■ **TASK DETAILS**
When a line of the entries contains the word "Friday", report that line.

■ **SUPPLIED RECORDS**
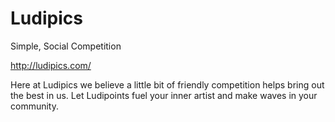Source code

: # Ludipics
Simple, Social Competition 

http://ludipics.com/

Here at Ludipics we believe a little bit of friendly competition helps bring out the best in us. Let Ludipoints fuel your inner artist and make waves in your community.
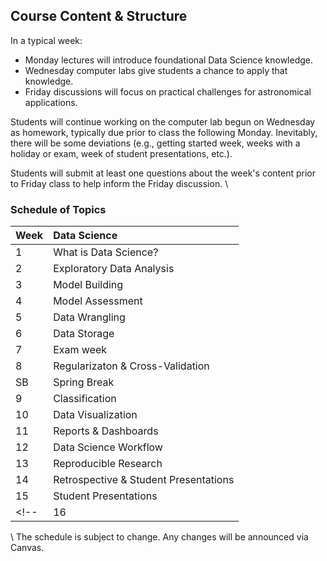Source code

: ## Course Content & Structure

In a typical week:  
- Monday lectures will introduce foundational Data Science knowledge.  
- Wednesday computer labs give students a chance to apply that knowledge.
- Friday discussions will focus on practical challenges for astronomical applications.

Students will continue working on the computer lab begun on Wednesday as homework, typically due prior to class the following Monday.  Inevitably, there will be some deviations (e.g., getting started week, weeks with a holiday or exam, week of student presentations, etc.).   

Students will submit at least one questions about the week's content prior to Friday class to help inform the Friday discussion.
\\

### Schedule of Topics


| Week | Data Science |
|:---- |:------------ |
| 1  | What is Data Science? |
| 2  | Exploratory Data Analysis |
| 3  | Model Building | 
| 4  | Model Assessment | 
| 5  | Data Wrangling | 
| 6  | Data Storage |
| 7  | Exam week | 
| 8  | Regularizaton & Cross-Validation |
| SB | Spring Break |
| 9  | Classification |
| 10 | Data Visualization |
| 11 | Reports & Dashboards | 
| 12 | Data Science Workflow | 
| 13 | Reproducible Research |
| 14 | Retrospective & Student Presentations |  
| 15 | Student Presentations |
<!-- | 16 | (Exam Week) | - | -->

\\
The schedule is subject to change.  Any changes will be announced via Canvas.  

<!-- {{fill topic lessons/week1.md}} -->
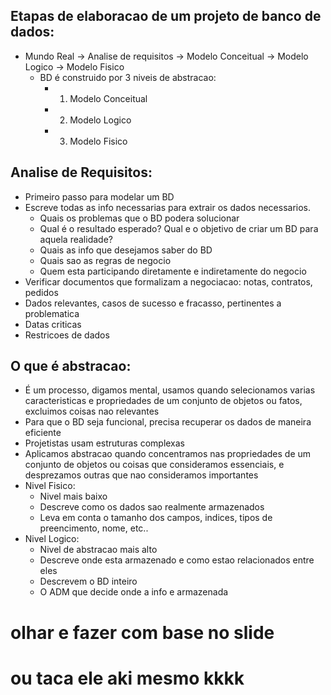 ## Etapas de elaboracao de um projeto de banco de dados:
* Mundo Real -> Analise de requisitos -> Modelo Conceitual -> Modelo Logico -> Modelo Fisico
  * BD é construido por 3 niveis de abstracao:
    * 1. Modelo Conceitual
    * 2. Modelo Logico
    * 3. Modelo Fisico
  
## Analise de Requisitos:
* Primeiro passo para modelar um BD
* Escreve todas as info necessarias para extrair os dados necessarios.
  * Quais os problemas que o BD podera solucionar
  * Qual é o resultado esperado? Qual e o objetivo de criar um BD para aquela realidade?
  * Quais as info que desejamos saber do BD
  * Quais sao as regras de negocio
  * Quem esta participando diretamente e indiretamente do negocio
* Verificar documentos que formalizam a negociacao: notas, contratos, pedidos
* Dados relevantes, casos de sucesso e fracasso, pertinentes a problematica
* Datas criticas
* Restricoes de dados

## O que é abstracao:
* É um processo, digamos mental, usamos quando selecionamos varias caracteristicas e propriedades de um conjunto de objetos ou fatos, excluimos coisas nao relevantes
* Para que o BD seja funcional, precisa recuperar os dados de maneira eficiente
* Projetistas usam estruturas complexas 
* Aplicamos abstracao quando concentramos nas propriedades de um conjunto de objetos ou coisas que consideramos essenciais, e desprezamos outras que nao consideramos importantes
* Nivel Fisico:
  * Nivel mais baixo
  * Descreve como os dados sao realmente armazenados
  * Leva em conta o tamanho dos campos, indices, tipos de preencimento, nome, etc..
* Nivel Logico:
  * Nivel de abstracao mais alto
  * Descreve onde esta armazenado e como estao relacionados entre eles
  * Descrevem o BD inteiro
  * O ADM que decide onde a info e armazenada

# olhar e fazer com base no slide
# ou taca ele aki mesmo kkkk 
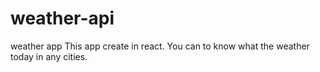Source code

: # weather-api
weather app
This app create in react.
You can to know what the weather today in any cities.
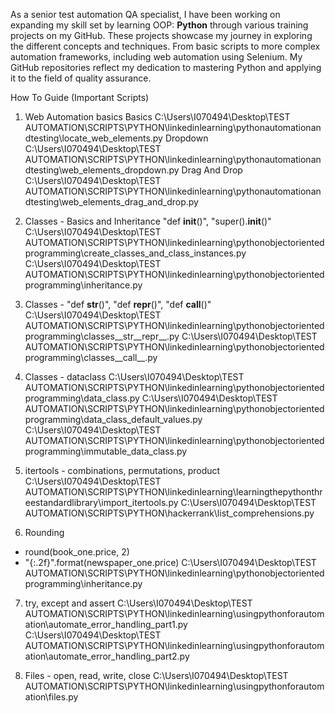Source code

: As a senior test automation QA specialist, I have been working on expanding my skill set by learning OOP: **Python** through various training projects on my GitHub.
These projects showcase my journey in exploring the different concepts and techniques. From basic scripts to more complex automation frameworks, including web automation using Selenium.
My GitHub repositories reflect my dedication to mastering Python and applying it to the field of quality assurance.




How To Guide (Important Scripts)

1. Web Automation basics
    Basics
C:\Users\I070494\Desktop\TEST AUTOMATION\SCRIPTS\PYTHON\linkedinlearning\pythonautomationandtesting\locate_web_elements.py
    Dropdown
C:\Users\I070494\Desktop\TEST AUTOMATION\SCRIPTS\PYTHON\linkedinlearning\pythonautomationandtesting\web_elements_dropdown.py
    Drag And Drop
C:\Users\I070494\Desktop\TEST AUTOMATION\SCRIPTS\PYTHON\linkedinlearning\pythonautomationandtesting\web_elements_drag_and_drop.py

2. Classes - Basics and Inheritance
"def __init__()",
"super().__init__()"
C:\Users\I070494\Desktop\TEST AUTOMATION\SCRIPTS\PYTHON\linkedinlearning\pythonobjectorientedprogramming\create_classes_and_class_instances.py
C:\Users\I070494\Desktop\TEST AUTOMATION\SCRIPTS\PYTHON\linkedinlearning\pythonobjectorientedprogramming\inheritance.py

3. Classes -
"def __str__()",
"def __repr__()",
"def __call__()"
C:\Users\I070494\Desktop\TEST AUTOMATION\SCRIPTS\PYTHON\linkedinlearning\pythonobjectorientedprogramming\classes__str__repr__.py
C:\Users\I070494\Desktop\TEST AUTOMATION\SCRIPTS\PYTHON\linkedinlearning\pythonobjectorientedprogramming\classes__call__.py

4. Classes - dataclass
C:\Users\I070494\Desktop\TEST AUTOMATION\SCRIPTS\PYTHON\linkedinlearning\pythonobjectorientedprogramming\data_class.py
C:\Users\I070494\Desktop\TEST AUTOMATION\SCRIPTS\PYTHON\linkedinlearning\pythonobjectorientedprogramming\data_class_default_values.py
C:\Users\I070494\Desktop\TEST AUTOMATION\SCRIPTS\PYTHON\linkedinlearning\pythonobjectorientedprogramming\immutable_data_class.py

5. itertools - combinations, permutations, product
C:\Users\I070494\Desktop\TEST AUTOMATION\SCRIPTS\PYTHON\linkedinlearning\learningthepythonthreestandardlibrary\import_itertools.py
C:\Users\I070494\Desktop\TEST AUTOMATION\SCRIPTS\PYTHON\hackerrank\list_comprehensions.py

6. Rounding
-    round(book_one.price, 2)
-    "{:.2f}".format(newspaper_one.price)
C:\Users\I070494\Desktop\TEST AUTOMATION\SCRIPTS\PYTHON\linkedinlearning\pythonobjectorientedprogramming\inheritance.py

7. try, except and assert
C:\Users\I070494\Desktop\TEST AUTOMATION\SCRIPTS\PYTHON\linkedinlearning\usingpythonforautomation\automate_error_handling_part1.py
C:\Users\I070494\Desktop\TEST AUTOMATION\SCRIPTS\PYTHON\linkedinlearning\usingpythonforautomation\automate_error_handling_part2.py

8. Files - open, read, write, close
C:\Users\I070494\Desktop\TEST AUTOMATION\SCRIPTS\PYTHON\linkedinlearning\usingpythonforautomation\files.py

■ **THE COMPLETED TASK**
- Friday discussions will focus on practical challenges for astronomical applications.
Students will submit at least one questions about the week's content prior to Friday class to help inform the Friday discussion.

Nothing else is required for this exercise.